Data-less / lightweight repository?

rakoo · July 12, 2023, 3:54pm

Hello there !

I was thinking about a use case and was wondering if restic could handle it: basically since restic has an index I’d like to know if it is possible to backup only with the index.

Here’s an example flow, with my computer that I want to backup and a backup machine

Initial steps

init a repo, do a first backup, send the whole repo to the backup machine
remove everything in $REPO/data/*

On each backup

Do a standard backup
send everything to the backup machine: only new blobs/trees/snapshot objects will actually be sent
remove everything under $REPO/data/

Why would I want to do that ? Because I don’t have the space to keep all the backups locally or I don’t trust it enough to keep it. The backup machine serves this purpose.

Of course I wouldn’t be able to restore locally without data files, but that’s not the purpose. I can always fetch it from the backup machine before doing it.

My quick tests show me that it should be possible, but I haven’t tested it thoroughly. Is that a possible flow ? Is anybody doing something similar ? Does that even make sense ?

alexweiss · July 12, 2023, 4:52pm

What is your issue with just using a remote repository on your “backup machine”? All files which are performance-critical will be anyway stored in the local cache…

rakoo · July 12, 2023, 6:31pm

I’d like to reduce as much as possible my usage of networks. A new backup doesn’t need connectivity, I understand it’s easier to assume it nowadays but I want to be able to live untethered.

alexweiss · July 12, 2023, 8:24pm

How do you

without a network connection?

rakoo · July 13, 2023, 9:07am

2 things:

my goal is to live as much untethered as possible, not necessarily 100% of the time. It is ok to periodically connect to tranfer files, for instance when I’m on public wifi such that I don’t need to use cellphone tethering or a landline
it is also possible to use a sneakernet and any method like a copy, git-annex, nncp, whatever puts files on a usb key or drive that is then put into the backup machine

kapitainsky · July 13, 2023, 9:32am

I think you are pushing boundaries here:) You have very special requirement and I doubt anybody gave any thoughts about restic “offline” mode when creating this software.
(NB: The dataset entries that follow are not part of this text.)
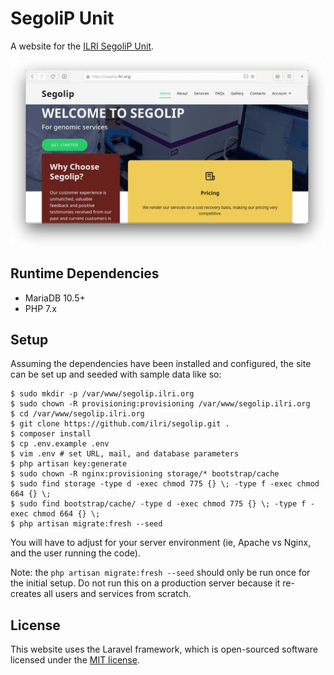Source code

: # SegoliP Unit
A website for the [ILRI SegoliP Unit](https://segolip.ilri.org/).

<p align="center">
  <img width="600" alt="Screenshot of SegoliP Unit website" src="screenshot.png">
</p>

## Runtime Dependencies

- MariaDB 10.5+
- PHP 7.x

## Setup
Assuming the dependencies have been installed and configured, the site can be set up and seeded with sample data like so:

```console
$ sudo mkdir -p /var/www/segolip.ilri.org
$ sudo chown -R provisioning:provisioning /var/www/segolip.ilri.org
$ cd /var/www/segolip.ilri.org
$ git clone https://github.com/ilri/segolip.git .
$ composer install
$ cp .env.example .env
$ vim .env # set URL, mail, and database parameters
$ php artisan key:generate
$ sudo chown -R nginx:provisioning storage/* bootstrap/cache
$ sudo find storage -type d -exec chmod 775 {} \; -type f -exec chmod 664 {} \;
$ sudo find bootstrap/cache/ -type d -exec chmod 775 {} \; -type f -exec chmod 664 {} \;
$ php artisan migrate:fresh --seed
```

You will have to adjust for your server environment (ie, Apache vs Nginx, and the user running the code).

Note: the `php artisan migrate:fresh --seed` should only be run once for the initial setup. Do not run this on a production server because it re-creates all users and services from scratch.

## License
This website uses the Laravel framework, which is open-sourced software licensed under the [MIT license](https://opensource.org/licenses/MIT).
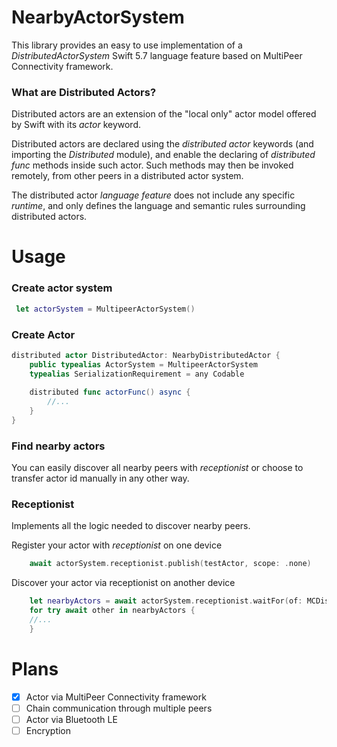 # NearbyActorSystem

This library provides an easy to use implementation of a *DistributedActorSystem* Swift 5.7 language feature based on MultiPeer Connectivity framework.

### What are Distributed Actors?

Distributed actors are an extension of the "local only" actor model offered by Swift with its *actor* keyword.

Distributed actors are declared using the *distributed actor* keywords (and importing the *Distributed* module),
and enable the declaring of *distributed func* methods inside such actor. Such methods may then be invoked remotely,
from other peers in a distributed actor system.

The distributed actor _language feature_ does not include any specific _runtime_, and only defines the language and semantic rules surrounding distributed actors.
# Usage
### Create actor system
```swift
 let actorSystem = MultipeerActorSystem()
```

### Create Actor
```swift
distributed actor DistributedActor: NearbyDistributedActor {
    public typealias ActorSystem = MultipeerActorSystem
    typealias SerializationRequirement = any Codable
    
    distributed func actorFunc() async {
        //...
    }
}
```
### Find nearby actors
You can easily discover all nearby peers with *receptionist* or choose to transfer actor id manually in any other way.

### Receptionist
Implements all the logic needed to discover nearby peers.

Register your actor with *receptionist* on one device
```swift
    await actorSystem.receptionist.publish(testActor, scope: .none)
```
Discover your actor via receptionist on another device
```swift
    let nearbyActors = await actorSystem.receptionist.waitFor(of: MCDistributedActor.self, scope: .none)
    for try await other in nearbyActors {
    //...
    }
```

# Plans
- [x] Actor via MultiPeer Connectivity framework
- [ ] Chain communication through multiple peers
- [ ] Actor via Bluetooth LE 
- [ ] Encryption
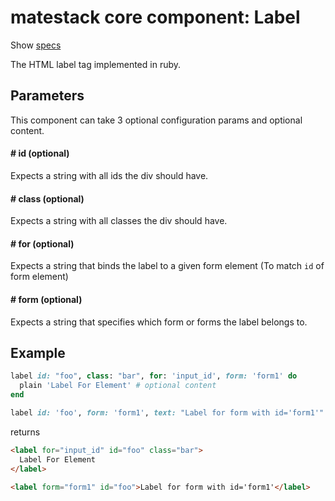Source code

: # matestack core component: Label

Show [specs](/spec/usage/components/label_spec.rb)


The HTML label tag implemented in ruby.

## Parameters

This component can take 3 optional configuration params and optional content.

#### # id (optional)
Expects a string with all ids the div should have.

#### # class (optional)
Expects a string with all classes the div should have.

#### # for (optional)
Expects a string that binds the label to a given form element (To match `id` of form element)

#### # form (optional)
Expects a string that specifies which form or forms the label belongs to.

## Example

```ruby
label id: "foo", class: "bar", for: 'input_id', form: 'form1' do
  plain 'Label For Element' # optional content
end

label id: 'foo', form: 'form1', text: "Label for form with id='form1'"

```

returns

```html
<label for="input_id" id="foo" class="bar">
  Label For Element
</label>

<label form="form1" id="foo">Label for form with id='form1'</label>

```

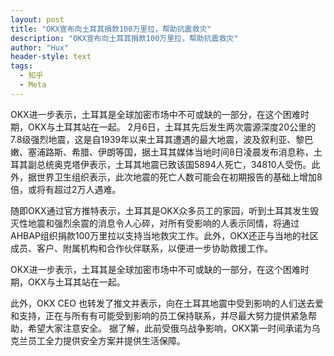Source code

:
 ```yaml
---
layout: post
title: "OKX宣布向土耳其捐款100万里拉，帮助抗震救灾"
description: "OKX宣布向土耳其捐款100万里拉，帮助抗震救灾"
author: "Hux"
header-style: text
tags:
  - 知乎
  - Meta
---
```

OKX进一步表示，土耳其是全球加密市场中不可或缺的一部分，在这个困难时期，OKX与土耳其站在一起。
2月6日，土耳其先后发生两次震源深度20公里的7.8级强烈地震，这是自1939年以来土耳其遭遇的最大地震，波及叙利亚、黎巴嫩、塞浦路斯、希腊、伊朗等国，据土耳其媒体当地时间8日凌晨发布消息称，土耳其副总统奥克塔伊表示，土耳其地震已致该国5894人死亡，34810人受伤。此外，据世界卫生组织表示，此次地震的死亡人数可能会在初期报告的基础上增加8倍，或将有超过2万人遇难。

随即OKX通过官方推特表示，土耳其是OKX众多员工的家园，听到土耳其发生毁灭性地震和强烈余震的消息令人心碎，对所有受影响的人表示同情，将通过AHBAP组织捐款100万里拉以支持当地救灾工作。此外，OKX还正与当地的社区成员、客户、附属机构和合作伙伴联系，以便进一步协助救援工作。

OKX进一步表示，土耳其是全球加密市场中不可或缺的一部分，在这个困难时期，OKX与土耳其站在一起。

此外，OKX CEO 也转发了推文并表示，向在土耳其地震中受到影响的人们送去爱和支持，正在与所有有可能受到影响的员工保持联系，并尽最大努力提供紧急帮助，希望大家注意安全。 据了解，此前受俄乌战争影响，OKX第一时间承诺为乌克兰员工全力提供安全方案并提供生活保障。

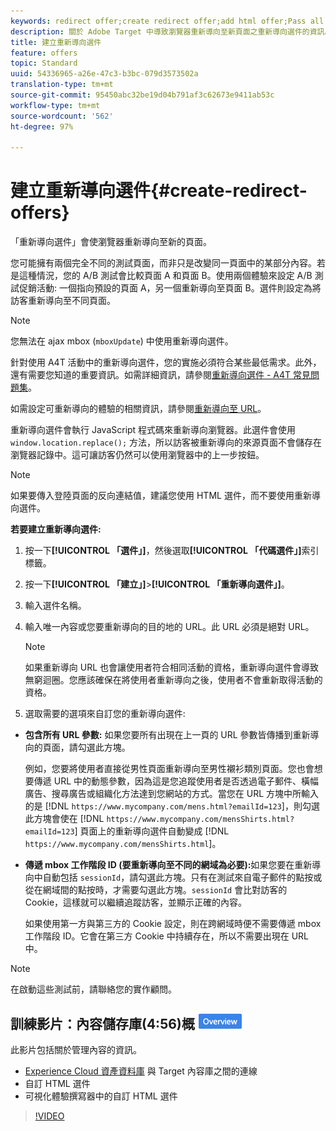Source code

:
 ```yaml
---
keywords: redirect offer;create redirect offer;add html offer;Pass all URL parameters in redirect;Pass mboxSessionId in redirect (only needed when the redirect is going to a different domain)
description: 關於 Adobe Target 中導致瀏覽器重新導向至新頁面之重新導向選件的資訊。
title: 建立重新導向選件
feature: offers
topic: Standard
uuid: 54336965-a26e-47c3-b3bc-079d3573502a
translation-type: tm+mt
source-git-commit: 95450abc32be19d04b791af3c62673e9411ab53c
workflow-type: tm+mt
source-wordcount: '562'
ht-degree: 97%

---
```



# 建立重新導向選件{#create-redirect-offers}

「重新導向選件」會使瀏覽器重新導向至新的頁面。

您可能擁有兩個完全不同的測試頁面，而非只是改變同一頁面中的某部分內容。若是這種情況，您的 A/B 測試會比較頁面 A 和頁面 B。使用兩個體驗來設定 A/B 測試促銷活動: 一個指向預設的頁面 A，另一個重新導向至頁面 B。選件則設定為將訪客重新導向至不同頁面。

>[!NOTE]
>
>您無法在 ajax mbox (`mboxUpdate`) 中使用重新導向選件。
>
>針對使用 A4T 活動中的重新導向選件，您的實施必須符合某些最低需求。此外，還有需要您知道的重要資訊。如需詳細資訊，請參閱[重新導向選件 - A4T 常見問題集](/help/c-integrating-target-with-mac/a4t/r-a4t-faq/a4t-faq-redirect-offers.md#concept_21BF213F10E1414A9DCD4A98AF207905)。

如需設定可重新導向的體驗的相關資訊，請參閱[重新導向至 URL](/help/c-experiences/c-visual-experience-composer/redirect-offer.md#task_9578678D42784F5EB9638F8AC8C911FA)。

重新導向選件會執行 JavaScript 程式碼來重新導向瀏覽器。此選件會使用 `window.location.replace();` 方法，所以訪客被重新導向的來源頁面不會儲存在瀏覽器記錄中。這可讓訪客仍然可以使用瀏覽器中的上一步按鈕。

>[!NOTE]
>
>如果要傳入登陸頁面的反向連結值，建議您使用 HTML 選件，而不要使用重新導向選件。

**若要建立重新導向選件:**

1. 按一下&#x200B;**[!UICONTROL 「選件」]**，然後選取&#x200B;**[!UICONTROL 「代碼選件」]**&#x200B;索引標籤。
1. 按一下&#x200B;**[!UICONTROL 「建立」]**>**[!UICONTROL 「重新導向選件」]**。
1. 輸入選件名稱。
1. 輸入唯一內容或您要重新導向的目的地的 URL。此 URL 必須是絕對 URL。

   >[!NOTE]
   >
   >如果重新導向 URL 也會讓使用者符合相同活動的資格，重新導向選件會導致無窮迴圈。您應該確保在將使用者重新導向之後，使用者不會重新取得活動的資格。

1. 選取需要的選項來自訂您的重新導向選件:

* **包含所有 URL 參數:** 如果您要所有出現在上一頁的 URL 參數皆傳播到重新導向的頁面，請勾選此方塊。

   例如，您要將使用者直接從男性頁面重新導向至男性襯衫類別頁面。您也會想要傳遞 URL 中的動態參數，因為這是您追蹤使用者是否透過電子郵件、橫幅廣告、搜尋廣告或組織化方法達到您網站的方式。當您在 URL 方塊中所輸入的是 [!DNL `https://www.mycompany.com/mens.html?emailId=123`]，則勾選此方塊會使在 [!DNL `https://www.mycompany.com/mensShirts.html?emailId=123`] 頁面上的重新導向選件自動變成 [!DNL `https://www.mycompany.com/mensShirts.html`]。

* **傳遞 mbox 工作階段 ID (要重新導向至不同的網域為必要):**&#x200B;如果您要在重新導向中自動包括 `sessionId`，請勾選此方塊。只有在測試來自電子郵件的點按或從在網域間的點按時，才需要勾選此方塊。`sessionId` 會比對訪客的 Cookie，這樣就可以繼續追蹤訪客，並顯示正確的內容。

   如果使用第一方與第三方的 Cookie 設定，則在跨網域時便不需要傳遞 mbox 工作階段 ID。它會在第三方 Cookie 中持續存在，所以不需要出現在 URL 中。

>[!NOTE]
>
>在啟動這些測試前，請聯絡您的實作顧問。

## 訓練影片：內容儲存庫(4:56)概 ![述徽章](/help/assets/overview.png)

此影片包括關於管理內容的資訊。

* [Experience Cloud 資產資料庫](https://docs.adobe.com/content/help/en/core-services/interface/assets/creative-cloud.html) 與 Target 內容庫之間的連線
* 自訂 HTML 選件
* 可視化體驗撰寫器中的自訂 HTML 選件

>[!VIDEO](https://video.tv.adobe.com/v/17387)

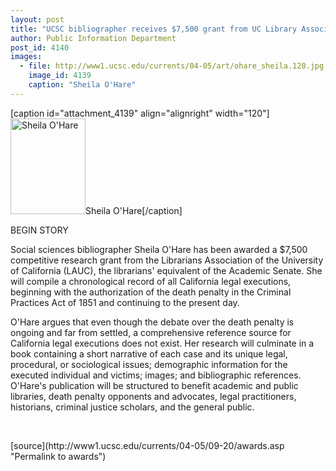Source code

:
 ```yaml
---
layout: post
title: "UCSC bibliographer receives $7,500 grant from UC Library Association"
author: Public Information Department
post_id: 4140
images:
  - file: http://www1.ucsc.edu/currents/04-05/art/ohare_sheila.120.jpg
    image_id: 4139
    caption: "Sheila O'Hare"
---
```


[caption id="attachment_4139" align="alignright" width="120"]<a href="http://localhost/mysite/wp-content/uploads/2004/09/ohare_sheila.120.jpg"><img class="size-full wp-image-4139" src="http://localhost/mysite/wp-content/uploads/2004/09/ohare_sheila.120.jpg" alt="Sheila O'Hare" width="120" height="153" /></a>Sheila O'Hare[/caption]
<p>
  <a name="content" id="content"></a> BEGIN STORY
</p>
<p>
  Social sciences bibliographer Sheila O'Hare has been awarded a $7,500 competitive research grant from the Librarians Association of the University of California (LAUC), the librarians' equivalent of the Academic Senate. She will compile a chronological record of all California legal executions, beginning with the authorization of the death penalty in the Criminal Practices Act of 1851 and continuing to the present day.
</p>
<p>
  O'Hare argues that even though the debate over the death penalty is ongoing and far from settled, a comprehensive reference source for California legal executions does not exist. Her research will culminate in a book containing a short narrative of each case and its unique legal, procedural, or sociological issues; demographic information for the executed individual and victims; images; and bibliographic references. O'Hare's publication will be structured to benefit academic and public libraries, death penalty opponents and advocates, legal practitioners, historians, criminal justice scholars, and the general public.
</p><br>
<form>

</form>
<p>

</p>
[source](http://www1.ucsc.edu/currents/04-05/09-20/awards.asp "Permalink to awards")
Still it can work but not by design but by chance - and things can change anytime. You risk that you (or restic) mess up something and all your backup will be lost.

In your situation I would use restic (or whatever else) to keep one backup on external disk - you can get nowadays 1TB thumb SSD drives. And second backup on remote server I would backup to when online. This way you have two backups - one always with you - one off-site.

This is what I actually do myself when travelling sometimes to places without internet. My first line of defence is local file system where I take hourly snapshots. Then every evening I connect tiny external disk and it triggers backup. When back online I do remote backup.

rakoo · July 13, 2023, 10:49am

Yep, I want to push boundaries to see what is possible

Those requirements aren’t really special, being offline and buying as
little new hardware is a path many are taking in a course towards
reduction of our environmental impact. The less we consume, the better.
My question is to open the discussion about whether restic can fill the
needs of preserving shelf life of computers, extending their usefulness,
reducing the outside dependencies.

I was more interested in whether someone already did something like that,
or put some thought in it.

teran · July 13, 2023, 1:16pm

It’s a good practice to store backups with almost any tool to have >= 2x space of the data size - this will almost guarantee no out of space during the backup (obviously there’re corner cases).

So if you have 2x of space here’s an another suggestion: why not store just some snapshots on your backup machine, one day push them to remote repository and forget them locally, like with policy to store just 1 weekly backup or something similar? This will dramatically reduce the amount of data stored locally while will stay in restic design so risks to stay with corrupted data are almost zero. It obviously up to your data amount and change rate but it’s possible to play a bit with forget policies

If not - that’s probably no option to make it offline and reliable at the same time with all the operations such as backup, restore, maintenance stuff, but I’m not a restic maintainer, just read its design document - probably maintainers will say for sure how it gonna fail in that case

alexweiss · July 14, 2023, 1:25pm

@rakoo: If you like to copy the newly added data (by the last backup run) to your “backup machine”, this will be exactly the same traffic as when running backup to a remote repository located on “backup machine”. Moreover the time backup takes is usually just restricted by the upload rate to the repository .

So I would propose to use “backup machine” as a remote repository and whenever you intend to have a connection, just run the backup command by hand. Even if your connection is lousy and gets interrupted, a follow-up backup run will not need to restart from scratch but use the data from the aborted run. (run rebuild-index after an interruption to salvage even the last couple of seconds)

About the setting you are trying to work: This heavily relies in the fact that your local cache keeps all needed data. Try to remove the cache and see what’s happening

zer0 · August 26, 2023, 1:11am

Create 2 repos: one locally and another on the backup machine.
Backup on local machine.
restic copy whenever you want to copy snapshots to backup machine.
restic forget --keep-last 1 --prune.
restic forget --prune id-of-last-snapshot.